I thank the Deputies opposite for their contributions to the debate so far, for not addressing a single item in the Government's amendment to the motion and for not being able to point to any inaccuracies in it.

I will begin my contribution by referring to some matters of relevance to where I personally find myself this evening. As a young law student, I, along with others, spent a great deal of time between 1971 and 1975 doing voluntary work in the free legal advice centre at St. Agnes's convent in Crumlin in Dublin.

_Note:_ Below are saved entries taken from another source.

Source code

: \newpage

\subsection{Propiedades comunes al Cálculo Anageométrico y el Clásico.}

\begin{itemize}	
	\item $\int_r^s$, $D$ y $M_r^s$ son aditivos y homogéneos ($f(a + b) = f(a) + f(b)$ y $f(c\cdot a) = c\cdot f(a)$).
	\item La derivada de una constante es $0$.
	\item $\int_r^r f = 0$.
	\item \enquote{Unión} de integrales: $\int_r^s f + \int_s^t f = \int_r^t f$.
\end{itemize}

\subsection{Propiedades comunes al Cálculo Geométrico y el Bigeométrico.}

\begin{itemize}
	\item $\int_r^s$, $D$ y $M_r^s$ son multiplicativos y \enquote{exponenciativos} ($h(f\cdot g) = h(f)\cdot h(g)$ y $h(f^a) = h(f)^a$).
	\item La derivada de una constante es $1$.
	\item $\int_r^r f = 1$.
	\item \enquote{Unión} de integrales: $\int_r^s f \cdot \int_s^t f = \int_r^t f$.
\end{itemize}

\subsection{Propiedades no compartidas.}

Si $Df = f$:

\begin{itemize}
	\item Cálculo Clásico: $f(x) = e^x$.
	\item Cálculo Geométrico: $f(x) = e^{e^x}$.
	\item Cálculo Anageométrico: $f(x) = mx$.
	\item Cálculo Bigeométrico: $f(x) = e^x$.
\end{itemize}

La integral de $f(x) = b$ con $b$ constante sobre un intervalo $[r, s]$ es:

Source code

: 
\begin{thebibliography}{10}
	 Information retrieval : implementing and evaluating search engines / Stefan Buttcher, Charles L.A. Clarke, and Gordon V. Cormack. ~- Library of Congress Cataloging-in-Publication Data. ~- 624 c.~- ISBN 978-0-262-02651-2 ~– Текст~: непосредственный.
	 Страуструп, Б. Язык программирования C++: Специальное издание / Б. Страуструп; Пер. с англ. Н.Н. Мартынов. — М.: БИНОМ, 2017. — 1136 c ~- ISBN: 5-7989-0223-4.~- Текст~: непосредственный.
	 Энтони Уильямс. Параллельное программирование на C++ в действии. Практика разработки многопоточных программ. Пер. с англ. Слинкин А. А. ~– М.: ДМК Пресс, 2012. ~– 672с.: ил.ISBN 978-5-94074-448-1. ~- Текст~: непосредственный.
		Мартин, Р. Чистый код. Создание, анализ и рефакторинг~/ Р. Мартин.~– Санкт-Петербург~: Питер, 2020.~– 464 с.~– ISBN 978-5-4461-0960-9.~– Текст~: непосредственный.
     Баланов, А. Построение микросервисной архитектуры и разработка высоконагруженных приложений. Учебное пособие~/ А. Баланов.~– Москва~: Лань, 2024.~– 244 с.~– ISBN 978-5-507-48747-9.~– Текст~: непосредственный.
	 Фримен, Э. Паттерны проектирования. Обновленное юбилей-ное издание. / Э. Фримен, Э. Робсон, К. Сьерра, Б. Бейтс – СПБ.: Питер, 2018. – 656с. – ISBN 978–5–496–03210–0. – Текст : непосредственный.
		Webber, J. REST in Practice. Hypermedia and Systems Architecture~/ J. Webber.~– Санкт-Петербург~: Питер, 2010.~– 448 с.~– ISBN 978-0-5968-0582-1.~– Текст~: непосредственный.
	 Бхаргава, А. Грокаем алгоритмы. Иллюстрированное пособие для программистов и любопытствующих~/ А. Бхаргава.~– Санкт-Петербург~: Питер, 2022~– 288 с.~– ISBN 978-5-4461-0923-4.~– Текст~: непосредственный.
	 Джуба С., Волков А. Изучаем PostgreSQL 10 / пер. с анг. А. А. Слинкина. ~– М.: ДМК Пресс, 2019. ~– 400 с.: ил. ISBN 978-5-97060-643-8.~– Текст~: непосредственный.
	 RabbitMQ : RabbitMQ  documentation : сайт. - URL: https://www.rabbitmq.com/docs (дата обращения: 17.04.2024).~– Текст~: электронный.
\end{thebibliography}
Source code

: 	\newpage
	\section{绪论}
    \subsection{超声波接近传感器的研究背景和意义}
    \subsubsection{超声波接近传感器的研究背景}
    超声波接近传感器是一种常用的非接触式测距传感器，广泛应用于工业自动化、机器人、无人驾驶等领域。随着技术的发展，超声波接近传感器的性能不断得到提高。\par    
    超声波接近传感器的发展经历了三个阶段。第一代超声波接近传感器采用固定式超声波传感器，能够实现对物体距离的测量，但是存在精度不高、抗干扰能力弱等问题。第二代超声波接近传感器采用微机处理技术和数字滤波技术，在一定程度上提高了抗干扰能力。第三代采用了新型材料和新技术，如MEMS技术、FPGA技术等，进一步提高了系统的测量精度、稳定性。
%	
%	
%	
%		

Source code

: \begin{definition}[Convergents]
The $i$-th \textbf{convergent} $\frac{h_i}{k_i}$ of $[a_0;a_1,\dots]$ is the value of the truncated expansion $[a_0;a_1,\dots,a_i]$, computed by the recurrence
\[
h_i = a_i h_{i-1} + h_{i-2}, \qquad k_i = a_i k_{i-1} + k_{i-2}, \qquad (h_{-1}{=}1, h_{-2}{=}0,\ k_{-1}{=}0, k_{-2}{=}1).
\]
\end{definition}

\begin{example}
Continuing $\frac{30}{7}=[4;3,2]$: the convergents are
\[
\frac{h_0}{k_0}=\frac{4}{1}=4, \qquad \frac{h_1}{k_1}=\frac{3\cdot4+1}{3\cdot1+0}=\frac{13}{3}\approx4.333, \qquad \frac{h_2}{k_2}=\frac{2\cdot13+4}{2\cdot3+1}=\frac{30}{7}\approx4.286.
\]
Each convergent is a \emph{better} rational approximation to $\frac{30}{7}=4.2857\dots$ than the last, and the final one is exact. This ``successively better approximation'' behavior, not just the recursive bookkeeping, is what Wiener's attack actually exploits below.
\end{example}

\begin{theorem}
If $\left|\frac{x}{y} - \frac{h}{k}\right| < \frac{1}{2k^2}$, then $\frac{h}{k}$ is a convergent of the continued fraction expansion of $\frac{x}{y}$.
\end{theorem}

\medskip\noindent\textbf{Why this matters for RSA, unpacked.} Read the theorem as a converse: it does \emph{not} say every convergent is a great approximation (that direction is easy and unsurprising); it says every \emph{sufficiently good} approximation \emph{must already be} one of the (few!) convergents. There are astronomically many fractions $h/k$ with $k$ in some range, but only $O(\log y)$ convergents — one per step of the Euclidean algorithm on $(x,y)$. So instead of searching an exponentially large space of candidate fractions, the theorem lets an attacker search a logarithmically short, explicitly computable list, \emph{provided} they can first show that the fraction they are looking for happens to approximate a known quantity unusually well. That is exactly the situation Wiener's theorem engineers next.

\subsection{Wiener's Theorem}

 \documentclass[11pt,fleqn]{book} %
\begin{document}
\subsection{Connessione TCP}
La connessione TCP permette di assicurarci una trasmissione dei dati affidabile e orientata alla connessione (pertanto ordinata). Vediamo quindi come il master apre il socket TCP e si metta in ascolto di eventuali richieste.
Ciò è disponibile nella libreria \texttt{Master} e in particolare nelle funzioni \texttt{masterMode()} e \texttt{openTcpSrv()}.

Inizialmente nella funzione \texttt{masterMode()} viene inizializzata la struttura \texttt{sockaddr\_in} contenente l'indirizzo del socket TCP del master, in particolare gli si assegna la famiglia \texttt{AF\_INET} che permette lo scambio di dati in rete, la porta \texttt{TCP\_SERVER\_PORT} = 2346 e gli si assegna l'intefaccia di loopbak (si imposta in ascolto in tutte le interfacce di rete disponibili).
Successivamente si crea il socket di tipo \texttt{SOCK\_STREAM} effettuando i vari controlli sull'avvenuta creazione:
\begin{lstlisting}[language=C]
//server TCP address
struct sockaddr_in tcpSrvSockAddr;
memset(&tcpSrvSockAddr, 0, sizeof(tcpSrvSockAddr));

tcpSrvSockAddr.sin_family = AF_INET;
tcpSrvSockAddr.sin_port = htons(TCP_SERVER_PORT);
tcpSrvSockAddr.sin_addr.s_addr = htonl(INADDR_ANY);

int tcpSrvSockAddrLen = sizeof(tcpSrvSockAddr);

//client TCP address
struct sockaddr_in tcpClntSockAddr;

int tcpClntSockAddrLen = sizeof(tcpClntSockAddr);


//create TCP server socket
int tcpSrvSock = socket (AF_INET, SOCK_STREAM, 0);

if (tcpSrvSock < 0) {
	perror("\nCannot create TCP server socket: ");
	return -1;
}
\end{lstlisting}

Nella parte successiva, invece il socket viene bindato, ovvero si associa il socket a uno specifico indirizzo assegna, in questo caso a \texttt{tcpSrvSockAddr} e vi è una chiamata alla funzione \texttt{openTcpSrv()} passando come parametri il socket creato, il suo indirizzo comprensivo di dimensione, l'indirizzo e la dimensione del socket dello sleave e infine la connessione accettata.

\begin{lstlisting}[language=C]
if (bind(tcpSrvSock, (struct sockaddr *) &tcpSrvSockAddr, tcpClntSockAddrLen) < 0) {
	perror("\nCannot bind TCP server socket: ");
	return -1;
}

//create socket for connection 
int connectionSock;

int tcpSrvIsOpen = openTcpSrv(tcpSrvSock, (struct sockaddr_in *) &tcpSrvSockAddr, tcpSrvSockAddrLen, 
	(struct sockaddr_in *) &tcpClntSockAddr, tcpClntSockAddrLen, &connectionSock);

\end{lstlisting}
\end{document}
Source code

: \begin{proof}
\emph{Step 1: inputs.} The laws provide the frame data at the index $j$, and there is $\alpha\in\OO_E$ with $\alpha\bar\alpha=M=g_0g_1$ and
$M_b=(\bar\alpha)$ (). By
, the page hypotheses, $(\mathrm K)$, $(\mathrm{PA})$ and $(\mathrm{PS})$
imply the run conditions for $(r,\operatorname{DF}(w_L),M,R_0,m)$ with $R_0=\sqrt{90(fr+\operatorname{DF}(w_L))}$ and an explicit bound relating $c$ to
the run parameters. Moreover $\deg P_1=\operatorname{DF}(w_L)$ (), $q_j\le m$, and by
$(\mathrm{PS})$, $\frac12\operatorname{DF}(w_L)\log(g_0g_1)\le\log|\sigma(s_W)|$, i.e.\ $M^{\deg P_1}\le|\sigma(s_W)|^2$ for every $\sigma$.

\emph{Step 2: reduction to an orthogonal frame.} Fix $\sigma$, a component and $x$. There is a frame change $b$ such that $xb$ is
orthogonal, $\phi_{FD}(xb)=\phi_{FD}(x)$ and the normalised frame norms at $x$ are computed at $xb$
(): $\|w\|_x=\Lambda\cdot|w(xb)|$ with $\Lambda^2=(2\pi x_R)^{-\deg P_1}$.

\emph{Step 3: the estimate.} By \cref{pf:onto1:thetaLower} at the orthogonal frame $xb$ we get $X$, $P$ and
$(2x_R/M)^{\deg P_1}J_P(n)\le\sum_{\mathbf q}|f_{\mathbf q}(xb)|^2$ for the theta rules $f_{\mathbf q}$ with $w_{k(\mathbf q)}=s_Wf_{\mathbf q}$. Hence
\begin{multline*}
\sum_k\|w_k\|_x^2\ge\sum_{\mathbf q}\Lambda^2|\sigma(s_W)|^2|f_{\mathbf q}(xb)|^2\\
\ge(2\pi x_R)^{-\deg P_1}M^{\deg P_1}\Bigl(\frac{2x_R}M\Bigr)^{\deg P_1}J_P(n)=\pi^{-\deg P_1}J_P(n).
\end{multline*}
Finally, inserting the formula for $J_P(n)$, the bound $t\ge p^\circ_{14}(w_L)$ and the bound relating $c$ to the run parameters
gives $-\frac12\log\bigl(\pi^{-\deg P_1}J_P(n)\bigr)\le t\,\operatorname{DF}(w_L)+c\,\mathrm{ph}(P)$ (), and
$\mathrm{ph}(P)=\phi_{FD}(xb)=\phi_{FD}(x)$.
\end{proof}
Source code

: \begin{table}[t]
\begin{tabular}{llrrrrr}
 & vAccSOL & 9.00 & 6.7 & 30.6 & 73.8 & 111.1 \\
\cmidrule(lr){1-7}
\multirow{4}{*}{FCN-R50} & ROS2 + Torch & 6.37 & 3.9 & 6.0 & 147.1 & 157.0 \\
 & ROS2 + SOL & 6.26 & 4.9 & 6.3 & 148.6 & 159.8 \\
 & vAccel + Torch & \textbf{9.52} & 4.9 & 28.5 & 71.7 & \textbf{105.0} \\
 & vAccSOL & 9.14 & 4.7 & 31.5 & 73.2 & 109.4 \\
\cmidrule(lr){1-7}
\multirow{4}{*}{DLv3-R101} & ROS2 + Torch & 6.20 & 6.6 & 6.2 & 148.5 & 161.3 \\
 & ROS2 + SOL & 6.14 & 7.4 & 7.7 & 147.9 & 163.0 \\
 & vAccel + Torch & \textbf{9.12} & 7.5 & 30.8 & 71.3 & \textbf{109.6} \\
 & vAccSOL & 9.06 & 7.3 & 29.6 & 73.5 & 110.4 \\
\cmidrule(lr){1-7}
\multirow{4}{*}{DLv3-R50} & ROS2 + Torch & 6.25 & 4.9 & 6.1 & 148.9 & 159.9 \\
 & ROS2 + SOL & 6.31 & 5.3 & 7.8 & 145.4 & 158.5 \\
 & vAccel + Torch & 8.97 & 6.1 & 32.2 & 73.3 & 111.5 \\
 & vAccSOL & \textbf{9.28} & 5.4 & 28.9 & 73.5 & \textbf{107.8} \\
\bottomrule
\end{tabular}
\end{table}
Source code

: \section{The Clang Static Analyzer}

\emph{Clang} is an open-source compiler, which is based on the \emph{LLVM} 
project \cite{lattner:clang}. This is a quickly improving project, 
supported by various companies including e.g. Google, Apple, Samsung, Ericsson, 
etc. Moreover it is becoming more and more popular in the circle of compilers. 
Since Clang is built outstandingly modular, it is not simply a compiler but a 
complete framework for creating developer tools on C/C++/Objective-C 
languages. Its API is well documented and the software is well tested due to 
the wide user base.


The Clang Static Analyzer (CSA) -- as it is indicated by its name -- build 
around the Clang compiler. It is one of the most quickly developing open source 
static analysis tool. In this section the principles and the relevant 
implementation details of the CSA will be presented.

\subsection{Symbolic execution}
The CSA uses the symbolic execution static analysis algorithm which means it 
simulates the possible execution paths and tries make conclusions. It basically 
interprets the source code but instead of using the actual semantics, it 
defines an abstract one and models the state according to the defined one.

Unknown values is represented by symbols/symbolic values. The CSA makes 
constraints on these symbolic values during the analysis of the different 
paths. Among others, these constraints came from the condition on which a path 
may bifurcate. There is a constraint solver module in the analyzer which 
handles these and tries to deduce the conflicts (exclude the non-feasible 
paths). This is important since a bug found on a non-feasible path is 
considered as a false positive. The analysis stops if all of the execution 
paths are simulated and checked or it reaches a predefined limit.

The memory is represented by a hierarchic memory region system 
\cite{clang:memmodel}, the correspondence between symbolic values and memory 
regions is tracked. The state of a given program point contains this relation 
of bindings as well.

It was a great training ground and I saw, at that sharp end, how often the law failed people who needed its help, how people in poor financial circumstances were not assisted by the State in obtaining legal advice or representation when their required and how much worse the situation for them was made by a legal and court systems that were out of touch with reality. In those days we did our best to help. We provided legal advice to people, as individuals, and we campaigned, together with other voluntary organisations, for major reform of our legal system. Some things did change in the 1970s and early 1980s but much more was needed. Too little was done during that period.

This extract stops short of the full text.